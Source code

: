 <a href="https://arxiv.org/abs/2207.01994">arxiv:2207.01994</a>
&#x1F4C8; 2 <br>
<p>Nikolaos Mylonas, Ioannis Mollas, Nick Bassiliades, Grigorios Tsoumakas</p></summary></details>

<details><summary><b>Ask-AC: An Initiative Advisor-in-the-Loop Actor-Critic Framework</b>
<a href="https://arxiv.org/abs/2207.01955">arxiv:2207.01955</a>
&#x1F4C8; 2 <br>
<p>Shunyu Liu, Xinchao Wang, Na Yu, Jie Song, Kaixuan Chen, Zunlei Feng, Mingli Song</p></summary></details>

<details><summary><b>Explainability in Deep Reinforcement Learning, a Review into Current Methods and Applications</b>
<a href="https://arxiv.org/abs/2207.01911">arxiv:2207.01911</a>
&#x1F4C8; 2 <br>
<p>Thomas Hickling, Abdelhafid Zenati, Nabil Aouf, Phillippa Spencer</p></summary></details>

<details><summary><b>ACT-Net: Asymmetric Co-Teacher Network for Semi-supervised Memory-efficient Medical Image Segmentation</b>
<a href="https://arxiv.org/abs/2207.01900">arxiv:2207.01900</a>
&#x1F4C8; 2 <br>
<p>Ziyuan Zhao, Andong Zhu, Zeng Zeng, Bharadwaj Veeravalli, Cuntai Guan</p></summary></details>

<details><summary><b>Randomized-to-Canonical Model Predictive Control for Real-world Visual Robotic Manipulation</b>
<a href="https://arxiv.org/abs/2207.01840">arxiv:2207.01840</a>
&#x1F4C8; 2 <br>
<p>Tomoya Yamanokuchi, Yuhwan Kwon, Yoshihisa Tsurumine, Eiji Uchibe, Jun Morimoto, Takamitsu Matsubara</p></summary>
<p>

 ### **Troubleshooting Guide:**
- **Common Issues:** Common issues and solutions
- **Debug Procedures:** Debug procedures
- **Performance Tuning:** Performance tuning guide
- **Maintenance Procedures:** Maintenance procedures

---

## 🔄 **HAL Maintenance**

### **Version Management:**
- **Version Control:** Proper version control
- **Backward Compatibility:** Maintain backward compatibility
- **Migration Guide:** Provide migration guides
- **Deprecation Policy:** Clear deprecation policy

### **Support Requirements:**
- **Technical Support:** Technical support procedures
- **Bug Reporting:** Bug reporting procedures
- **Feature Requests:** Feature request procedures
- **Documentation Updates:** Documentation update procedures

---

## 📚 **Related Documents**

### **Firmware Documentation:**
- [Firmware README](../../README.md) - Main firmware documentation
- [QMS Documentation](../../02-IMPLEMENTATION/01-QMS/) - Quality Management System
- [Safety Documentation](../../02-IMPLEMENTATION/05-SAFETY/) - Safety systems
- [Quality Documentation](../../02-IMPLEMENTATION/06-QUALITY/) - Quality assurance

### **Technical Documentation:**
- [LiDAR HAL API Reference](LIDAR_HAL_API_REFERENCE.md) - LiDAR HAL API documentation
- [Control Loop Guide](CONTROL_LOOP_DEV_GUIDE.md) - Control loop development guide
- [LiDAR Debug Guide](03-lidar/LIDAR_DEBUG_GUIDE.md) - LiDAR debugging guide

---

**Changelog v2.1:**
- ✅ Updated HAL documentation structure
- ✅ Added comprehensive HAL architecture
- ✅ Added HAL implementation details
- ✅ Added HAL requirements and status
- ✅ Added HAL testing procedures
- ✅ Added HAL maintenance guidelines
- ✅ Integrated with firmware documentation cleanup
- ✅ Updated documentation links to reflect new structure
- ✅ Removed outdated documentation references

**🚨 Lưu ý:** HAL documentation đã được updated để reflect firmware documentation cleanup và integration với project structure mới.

::::::

*What is expected*.
Verbatim reproduction is required for the line holding "- **Deprecation Policy:**" and for every line after it in the records, with no other line included.

*Exercise solution*.
- **Deprecation Policy:** Clear deprecation policy

### **Support Requirements:**
- **Technical Support:** Technical support procedures
- **Bug Reporting:** Bug reporting procedures
- **Feature Requests:** Feature request procedures
- **Documentation Updates:** Documentation update procedures

---

## 📚 **Related Documents**

### **Firmware Documentation:**
- [Firmware README](../../README.md) - Main firmware documentation
- [QMS Documentation](../../02-IMPLEMENTATION/01-QMS/) - Quality Management System
- [Safety Documentation](../../02-IMPLEMENTATION/05-SAFETY/) - Safety systems
- [Quality Documentation](../../02-IMPLEMENTATION/06-QUALITY/) - Quality assurance

### **Technical Documentation:**
- [LiDAR HAL API Reference](LIDAR_HAL_API_REFERENCE.md) - LiDAR HAL API documentation
- [Control Loop Guide](CONTROL_LOOP_DEV_GUIDE.md) - Control loop development guide
- [LiDAR Debug Guide](03-lidar/LIDAR_DEBUG_GUIDE.md) - LiDAR debugging guide

---

**Changelog v2.1:**
- ✅ Updated HAL documentation structure
- ✅ Added comprehensive HAL architecture
- ✅ Added HAL implementation details
- ✅ Added HAL requirements and status
- ✅ Added HAL testing procedures
- ✅ Added HAL maintenance guidelines
- ✅ Integrated with firmware documentation cleanup
- ✅ Updated documentation links to reflect new structure
- ✅ Removed outdated documentation references

**🚨 Lưu ý:** HAL documentation đã được updated để reflect firmware documentation cleanup và integration với project structure mới.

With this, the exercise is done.